▶ _Work task_:
Reproduce exactly the span of lines that opens with the line containing "[Registration Form Fields](event.md#registration-form-fields)" and closes with the last line of the entries below.

Top of Data

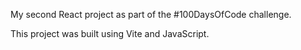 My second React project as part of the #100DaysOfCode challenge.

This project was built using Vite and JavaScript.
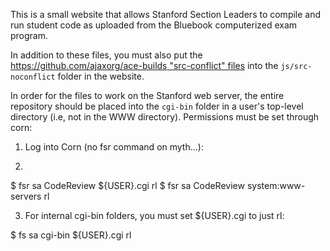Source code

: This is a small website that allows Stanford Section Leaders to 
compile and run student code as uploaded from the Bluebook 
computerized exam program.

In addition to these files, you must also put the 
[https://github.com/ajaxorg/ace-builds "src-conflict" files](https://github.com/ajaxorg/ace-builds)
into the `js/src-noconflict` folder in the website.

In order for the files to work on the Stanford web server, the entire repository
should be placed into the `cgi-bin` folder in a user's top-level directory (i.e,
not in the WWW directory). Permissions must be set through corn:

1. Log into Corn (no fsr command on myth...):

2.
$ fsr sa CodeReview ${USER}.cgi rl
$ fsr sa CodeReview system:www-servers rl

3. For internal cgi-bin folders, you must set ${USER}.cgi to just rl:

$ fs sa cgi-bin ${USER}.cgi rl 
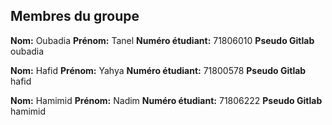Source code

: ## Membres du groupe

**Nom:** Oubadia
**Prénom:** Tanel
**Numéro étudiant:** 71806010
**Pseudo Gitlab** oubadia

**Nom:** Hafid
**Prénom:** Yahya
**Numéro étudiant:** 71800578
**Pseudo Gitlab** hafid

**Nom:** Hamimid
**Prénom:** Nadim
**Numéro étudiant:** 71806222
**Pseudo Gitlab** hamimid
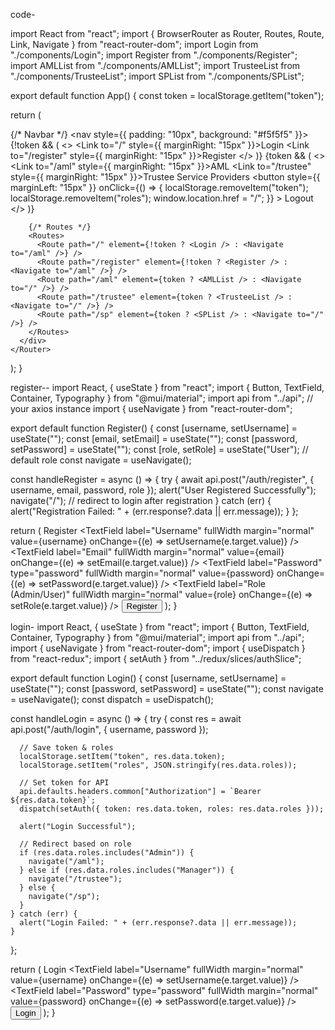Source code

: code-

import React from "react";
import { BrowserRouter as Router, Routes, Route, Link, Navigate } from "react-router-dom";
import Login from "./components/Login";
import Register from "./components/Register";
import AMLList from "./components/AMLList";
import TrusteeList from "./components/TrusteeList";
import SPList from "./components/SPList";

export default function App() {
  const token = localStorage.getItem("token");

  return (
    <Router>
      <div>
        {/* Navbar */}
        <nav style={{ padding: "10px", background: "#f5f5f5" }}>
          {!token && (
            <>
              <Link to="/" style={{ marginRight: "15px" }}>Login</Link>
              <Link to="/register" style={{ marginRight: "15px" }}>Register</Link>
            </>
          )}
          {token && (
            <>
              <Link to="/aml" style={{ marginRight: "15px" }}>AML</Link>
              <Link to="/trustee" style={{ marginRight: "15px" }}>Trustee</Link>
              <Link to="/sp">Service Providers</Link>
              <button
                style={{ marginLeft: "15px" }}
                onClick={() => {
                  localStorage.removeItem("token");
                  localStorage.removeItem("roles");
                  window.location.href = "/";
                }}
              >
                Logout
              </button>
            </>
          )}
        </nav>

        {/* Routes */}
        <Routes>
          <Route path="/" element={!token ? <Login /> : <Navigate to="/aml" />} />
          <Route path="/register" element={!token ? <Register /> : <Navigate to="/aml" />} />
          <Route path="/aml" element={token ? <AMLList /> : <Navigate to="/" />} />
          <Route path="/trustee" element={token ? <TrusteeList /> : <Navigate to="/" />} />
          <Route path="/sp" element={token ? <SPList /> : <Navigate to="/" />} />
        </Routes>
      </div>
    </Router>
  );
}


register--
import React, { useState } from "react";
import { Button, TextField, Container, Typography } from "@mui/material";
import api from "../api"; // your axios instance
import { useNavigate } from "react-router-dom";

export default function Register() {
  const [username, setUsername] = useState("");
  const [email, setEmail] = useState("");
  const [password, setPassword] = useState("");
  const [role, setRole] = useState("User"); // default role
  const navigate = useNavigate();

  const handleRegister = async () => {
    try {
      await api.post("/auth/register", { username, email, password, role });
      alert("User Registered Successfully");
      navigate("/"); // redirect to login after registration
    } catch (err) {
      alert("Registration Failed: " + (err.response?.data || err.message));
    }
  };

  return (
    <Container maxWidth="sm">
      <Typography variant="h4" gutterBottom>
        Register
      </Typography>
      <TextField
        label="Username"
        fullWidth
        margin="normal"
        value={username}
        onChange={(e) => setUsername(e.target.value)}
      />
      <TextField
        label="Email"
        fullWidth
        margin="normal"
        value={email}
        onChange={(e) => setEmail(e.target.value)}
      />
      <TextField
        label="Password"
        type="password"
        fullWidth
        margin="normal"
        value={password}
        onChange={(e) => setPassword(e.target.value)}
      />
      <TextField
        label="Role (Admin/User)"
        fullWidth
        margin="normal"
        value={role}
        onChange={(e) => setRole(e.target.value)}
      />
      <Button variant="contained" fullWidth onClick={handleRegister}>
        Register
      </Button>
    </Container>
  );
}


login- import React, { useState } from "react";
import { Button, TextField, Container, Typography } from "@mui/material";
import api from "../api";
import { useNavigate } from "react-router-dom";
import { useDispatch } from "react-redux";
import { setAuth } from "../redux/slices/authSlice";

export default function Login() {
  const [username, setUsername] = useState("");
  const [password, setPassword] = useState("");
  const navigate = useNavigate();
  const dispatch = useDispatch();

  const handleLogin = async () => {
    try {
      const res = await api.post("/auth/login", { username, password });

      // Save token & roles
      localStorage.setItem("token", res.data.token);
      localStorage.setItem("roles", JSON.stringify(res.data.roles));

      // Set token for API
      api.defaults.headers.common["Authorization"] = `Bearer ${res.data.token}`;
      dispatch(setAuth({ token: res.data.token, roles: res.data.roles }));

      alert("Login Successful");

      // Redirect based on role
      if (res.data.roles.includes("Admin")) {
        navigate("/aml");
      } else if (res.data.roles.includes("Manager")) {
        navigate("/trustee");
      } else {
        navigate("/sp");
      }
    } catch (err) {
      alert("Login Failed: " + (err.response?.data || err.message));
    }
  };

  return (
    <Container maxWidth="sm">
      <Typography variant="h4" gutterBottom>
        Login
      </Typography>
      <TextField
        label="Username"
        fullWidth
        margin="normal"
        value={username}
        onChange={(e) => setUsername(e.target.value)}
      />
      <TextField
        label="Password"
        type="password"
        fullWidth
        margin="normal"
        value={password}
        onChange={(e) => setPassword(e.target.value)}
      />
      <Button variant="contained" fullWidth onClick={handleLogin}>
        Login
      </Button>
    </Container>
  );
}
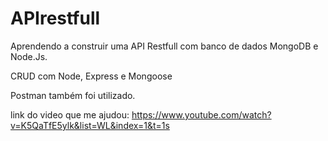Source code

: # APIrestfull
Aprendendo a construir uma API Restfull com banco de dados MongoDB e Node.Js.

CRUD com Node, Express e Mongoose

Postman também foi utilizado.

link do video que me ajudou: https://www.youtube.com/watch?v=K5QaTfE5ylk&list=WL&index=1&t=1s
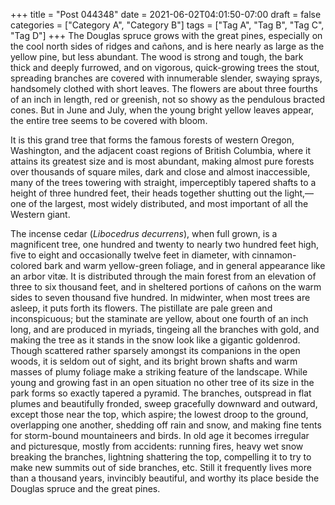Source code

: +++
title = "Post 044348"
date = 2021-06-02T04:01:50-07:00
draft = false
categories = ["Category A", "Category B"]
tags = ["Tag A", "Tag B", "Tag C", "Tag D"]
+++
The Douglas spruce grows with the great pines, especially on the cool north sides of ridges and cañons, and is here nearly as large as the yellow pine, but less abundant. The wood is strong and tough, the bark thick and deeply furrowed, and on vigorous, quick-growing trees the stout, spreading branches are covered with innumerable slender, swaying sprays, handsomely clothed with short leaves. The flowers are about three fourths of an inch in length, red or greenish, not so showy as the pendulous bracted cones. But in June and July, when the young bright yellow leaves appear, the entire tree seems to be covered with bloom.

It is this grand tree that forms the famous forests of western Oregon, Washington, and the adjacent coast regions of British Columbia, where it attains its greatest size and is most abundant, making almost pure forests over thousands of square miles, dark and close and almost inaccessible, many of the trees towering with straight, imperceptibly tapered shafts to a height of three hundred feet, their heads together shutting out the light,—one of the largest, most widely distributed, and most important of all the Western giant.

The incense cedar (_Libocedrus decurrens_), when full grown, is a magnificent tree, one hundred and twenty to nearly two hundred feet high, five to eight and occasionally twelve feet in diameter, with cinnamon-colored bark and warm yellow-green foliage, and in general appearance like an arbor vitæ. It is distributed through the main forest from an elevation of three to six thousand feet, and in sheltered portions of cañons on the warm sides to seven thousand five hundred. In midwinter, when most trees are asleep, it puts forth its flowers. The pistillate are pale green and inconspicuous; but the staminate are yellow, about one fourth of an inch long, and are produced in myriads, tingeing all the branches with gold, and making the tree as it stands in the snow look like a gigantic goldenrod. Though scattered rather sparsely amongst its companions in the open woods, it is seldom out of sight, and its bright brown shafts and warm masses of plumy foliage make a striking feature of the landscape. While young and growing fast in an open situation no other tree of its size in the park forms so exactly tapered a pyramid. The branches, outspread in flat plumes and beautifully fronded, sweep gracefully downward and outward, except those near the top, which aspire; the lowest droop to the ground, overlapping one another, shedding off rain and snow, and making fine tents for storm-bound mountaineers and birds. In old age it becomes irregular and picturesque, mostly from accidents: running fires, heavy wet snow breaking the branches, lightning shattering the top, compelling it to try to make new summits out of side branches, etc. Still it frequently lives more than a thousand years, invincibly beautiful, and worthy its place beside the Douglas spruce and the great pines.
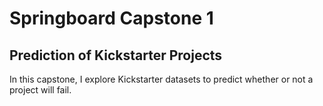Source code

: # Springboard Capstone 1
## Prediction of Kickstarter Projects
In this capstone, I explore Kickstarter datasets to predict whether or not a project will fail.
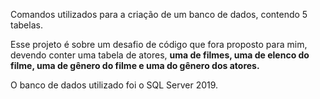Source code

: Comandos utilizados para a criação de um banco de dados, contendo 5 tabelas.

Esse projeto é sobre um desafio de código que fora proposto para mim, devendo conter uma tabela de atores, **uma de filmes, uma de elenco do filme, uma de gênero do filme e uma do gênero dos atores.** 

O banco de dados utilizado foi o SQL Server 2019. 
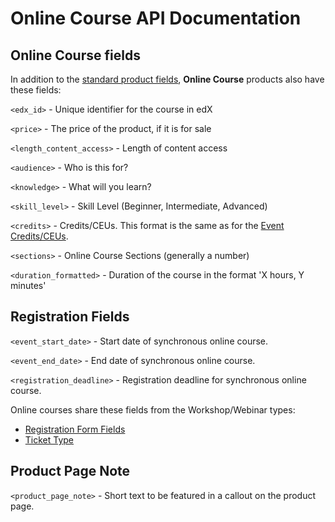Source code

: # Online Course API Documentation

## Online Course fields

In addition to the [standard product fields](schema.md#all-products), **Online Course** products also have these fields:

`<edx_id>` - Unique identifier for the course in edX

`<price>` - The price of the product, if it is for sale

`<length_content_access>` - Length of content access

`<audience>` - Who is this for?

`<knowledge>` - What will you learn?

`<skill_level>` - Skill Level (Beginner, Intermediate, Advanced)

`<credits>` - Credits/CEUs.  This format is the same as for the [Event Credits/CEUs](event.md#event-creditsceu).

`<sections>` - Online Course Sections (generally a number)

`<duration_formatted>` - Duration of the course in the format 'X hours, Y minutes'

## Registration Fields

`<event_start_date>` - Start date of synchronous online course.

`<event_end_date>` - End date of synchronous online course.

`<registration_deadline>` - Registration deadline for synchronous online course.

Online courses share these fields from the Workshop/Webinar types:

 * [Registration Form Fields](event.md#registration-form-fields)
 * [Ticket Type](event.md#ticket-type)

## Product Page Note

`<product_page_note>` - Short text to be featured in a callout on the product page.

Bottom of Data

▶ _The completed task_:
 * [Registration Form Fields](event.md#registration-form-fields)
 * [Ticket Type](event.md#ticket-type)

## Product Page Note

`<product_page_note>` - Short text to be featured in a callout on the product page.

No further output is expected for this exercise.